> [Problem]
Set down the material again. Keep every line exactly as it is.
====================
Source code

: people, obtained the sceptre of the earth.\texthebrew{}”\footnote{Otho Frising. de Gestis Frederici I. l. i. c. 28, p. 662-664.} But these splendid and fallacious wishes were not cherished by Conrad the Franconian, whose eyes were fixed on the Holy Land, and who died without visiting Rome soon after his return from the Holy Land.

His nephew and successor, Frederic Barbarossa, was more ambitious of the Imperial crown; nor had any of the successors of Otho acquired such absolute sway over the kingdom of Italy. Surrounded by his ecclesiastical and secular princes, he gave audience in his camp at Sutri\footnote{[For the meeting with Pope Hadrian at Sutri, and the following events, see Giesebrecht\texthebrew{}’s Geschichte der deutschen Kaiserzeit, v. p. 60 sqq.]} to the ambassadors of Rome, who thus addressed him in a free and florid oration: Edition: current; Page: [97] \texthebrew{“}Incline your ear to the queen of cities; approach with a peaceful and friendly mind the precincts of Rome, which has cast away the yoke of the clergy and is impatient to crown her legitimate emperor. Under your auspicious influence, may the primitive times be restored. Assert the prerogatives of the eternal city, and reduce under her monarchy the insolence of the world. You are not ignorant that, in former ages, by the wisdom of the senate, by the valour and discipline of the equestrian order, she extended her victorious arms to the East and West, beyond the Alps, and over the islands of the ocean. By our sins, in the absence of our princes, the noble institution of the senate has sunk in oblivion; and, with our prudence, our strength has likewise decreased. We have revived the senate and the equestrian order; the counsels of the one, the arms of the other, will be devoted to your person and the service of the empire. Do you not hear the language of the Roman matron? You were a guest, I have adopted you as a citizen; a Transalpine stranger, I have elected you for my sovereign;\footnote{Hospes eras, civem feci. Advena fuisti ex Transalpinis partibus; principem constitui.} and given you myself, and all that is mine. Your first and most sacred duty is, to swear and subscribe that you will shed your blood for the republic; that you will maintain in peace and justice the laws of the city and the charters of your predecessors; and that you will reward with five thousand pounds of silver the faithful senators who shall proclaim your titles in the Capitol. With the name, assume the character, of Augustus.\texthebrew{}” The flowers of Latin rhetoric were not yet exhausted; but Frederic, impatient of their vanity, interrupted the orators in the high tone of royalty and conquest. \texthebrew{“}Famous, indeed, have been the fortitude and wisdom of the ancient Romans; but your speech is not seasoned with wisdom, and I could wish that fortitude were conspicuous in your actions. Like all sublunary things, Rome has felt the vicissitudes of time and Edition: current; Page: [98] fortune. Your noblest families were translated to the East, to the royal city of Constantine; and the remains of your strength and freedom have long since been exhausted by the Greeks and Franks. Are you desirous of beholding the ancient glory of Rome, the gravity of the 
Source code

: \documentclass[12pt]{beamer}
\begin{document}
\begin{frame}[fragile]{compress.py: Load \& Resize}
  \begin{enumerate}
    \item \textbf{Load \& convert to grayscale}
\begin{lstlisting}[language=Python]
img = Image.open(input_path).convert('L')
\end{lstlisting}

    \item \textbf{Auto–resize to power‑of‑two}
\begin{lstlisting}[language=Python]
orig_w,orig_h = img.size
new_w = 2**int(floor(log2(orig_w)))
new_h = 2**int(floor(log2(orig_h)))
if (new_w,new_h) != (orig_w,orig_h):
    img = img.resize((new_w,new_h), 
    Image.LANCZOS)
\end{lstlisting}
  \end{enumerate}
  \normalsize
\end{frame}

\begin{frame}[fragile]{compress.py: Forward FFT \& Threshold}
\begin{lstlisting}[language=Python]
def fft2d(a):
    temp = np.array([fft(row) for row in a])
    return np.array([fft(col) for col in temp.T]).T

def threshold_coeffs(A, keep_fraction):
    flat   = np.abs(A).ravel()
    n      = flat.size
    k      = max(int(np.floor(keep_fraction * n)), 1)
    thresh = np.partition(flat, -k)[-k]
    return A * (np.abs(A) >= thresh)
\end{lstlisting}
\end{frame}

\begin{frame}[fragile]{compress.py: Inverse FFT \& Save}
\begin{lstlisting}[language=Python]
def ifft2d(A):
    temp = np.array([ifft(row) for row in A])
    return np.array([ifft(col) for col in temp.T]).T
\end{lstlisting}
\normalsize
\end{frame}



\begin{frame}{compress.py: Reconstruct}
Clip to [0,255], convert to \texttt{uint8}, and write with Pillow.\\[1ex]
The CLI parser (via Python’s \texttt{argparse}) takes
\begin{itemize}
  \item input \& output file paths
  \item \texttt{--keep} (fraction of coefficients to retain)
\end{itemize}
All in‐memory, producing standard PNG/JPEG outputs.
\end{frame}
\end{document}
====================
> [Completed task]
Source code

: people, obtained the sceptre of the earth.\texthebrew{}”\footnote{Otho Frising. de Gestis Frederici I. l. i. c. 28, p. 662-664.} But these splendid and fallacious wishes were not cherished by Conrad the Franconian, whose eyes were fixed on the Holy Land, and who died without visiting Rome soon after his return from the Holy Land.

His nephew and successor, Frederic Barbarossa, was more ambitious of the Imperial crown; nor had any of the successors of Otho acquired such absolute sway over the kingdom of Italy. Surrounded by his ecclesiastical and secular princes, he gave audience in his camp at Sutri\footnote{[For the meeting with Pope Hadrian at Sutri, and the following events, see Giesebrecht\texthebrew{}’s Geschichte der deutschen Kaiserzeit, v. p. 60 sqq.]} to the ambassadors of Rome, who thus addressed him in a free and florid oration: Edition: current; Page: [97] \texthebrew{“}Incline your ear to the queen of cities; approach with a peaceful and friendly mind the precincts of Rome, which has cast away the yoke of the clergy and is impatient to crown her legitimate emperor. Under your auspicious influence, may the primitive times be restored. Assert the prerogatives of the eternal city, and reduce under her monarchy the insolence of the world. You are not ignorant that, in former ages, by the wisdom of the senate, by the valour and discipline of the equestrian order, she extended her victorious arms to the East and West, beyond the Alps, and over the islands of the ocean. By our sins, in the absence of our princes, the noble institution of the senate has sunk in oblivion; and, with our prudence, our strength has likewise decreased. We have revived the senate and the equestrian order; the counsels of the one, the arms of the other, will be devoted to your person and the service of the empire. Do you not hear the language of the Roman matron? You were a guest, I have adopted you as a citizen; a Transalpine stranger, I have elected you for my sovereign;\footnote{Hospes eras, civem feci. Advena fuisti ex Transalpinis partibus; principem constitui.} and given you myself, and all that is mine. Your first and most sacred duty is, to swear and subscribe that you will shed your blood for the republic; that you will maintain in peace and justice the laws of the city and the charters of your predecessors; and that you will reward with five thousand pounds of silver the faithful senators who shall proclaim your titles in the Capitol. With the name, assume the character, of Augustus.\texthebrew{}” The flowers of Latin rhetoric were not yet exhausted; but Frederic, impatient of their vanity, interrupted the orators in the high tone of royalty and conquest. \texthebrew{“}Famous, indeed, have been the fortitude and wisdom of the ancient Romans; but your speech is not seasoned with wisdom, and I could wish that fortitude were conspicuous in your actions. Like all sublunary things, Rome has felt the vicissitudes of time and Edition: current; Page: [98] fortune. Your noblest families were translated to the East, to the royal city of Constantine; and the remains of your strength and freedom have long since been exhausted by the Greeks and Franks. Are you desirous of beholding the ancient glory of Rome, the gravity of the 
Source code

: \documentclass[12pt]{beamer}
\begin{document}
\begin{frame}[fragile]{compress.py: Load \& Resize}
  \begin{enumerate}
    \item \textbf{Load \& convert to grayscale}
\begin{lstlisting}[language=Python]
img = Image.open(input_path).convert('L')
\end{lstlisting}

    \item \textbf{Auto–resize to power‑of‑two}
\begin{lstlisting}[language=Python]
orig_w,orig_h = img.size
new_w = 2**int(floor(log2(orig_w)))
new_h = 2**int(floor(log2(orig_h)))
if (new_w,new_h) != (orig_w,orig_h):
    img = img.resize((new_w,new_h), 
    Image.LANCZOS)
\end{lstlisting}
  \end{enumerate}
  \normalsize
\end{frame}

\begin{frame}[fragile]{compress.py: Forward FFT \& Threshold}
\begin{lstlisting}[language=Python]
def fft2d(a):
    temp = np.array([fft(row) for row in a])
    return np.array([fft(col) for col in temp.T]).T

def threshold_coeffs(A, keep_fraction):
    flat   = np.abs(A).ravel()
    n      = flat.size
    k      = max(int(np.floor(keep_fraction * n)), 1)
    thresh = np.partition(flat, -k)[-k]
    return A * (np.abs(A) >= thresh)
\end{lstlisting}
\end{frame}

\begin{frame}[fragile]{compress.py: Inverse FFT \& Save}
\begin{lstlisting}[language=Python]
def ifft2d(A):
    temp = np.array([ifft(row) for row in A])
    return np.array([ifft(col) for col in temp.T]).T
\end{lstlisting}
\normalsize
\end{frame}



\begin{frame}{compress.py: Reconstruct}
Clip to [0,255], convert to \texttt{uint8}, and write with Pillow.\\[1ex]
The CLI parser (via Python’s \texttt{argparse}) takes
\begin{itemize}
  \item input \& output file paths
  \item \texttt{--keep} (fraction of coefficients to retain)
\end{itemize}
All in‐memory, producing standard PNG/JPEG outputs.
\end{frame}
\end{document}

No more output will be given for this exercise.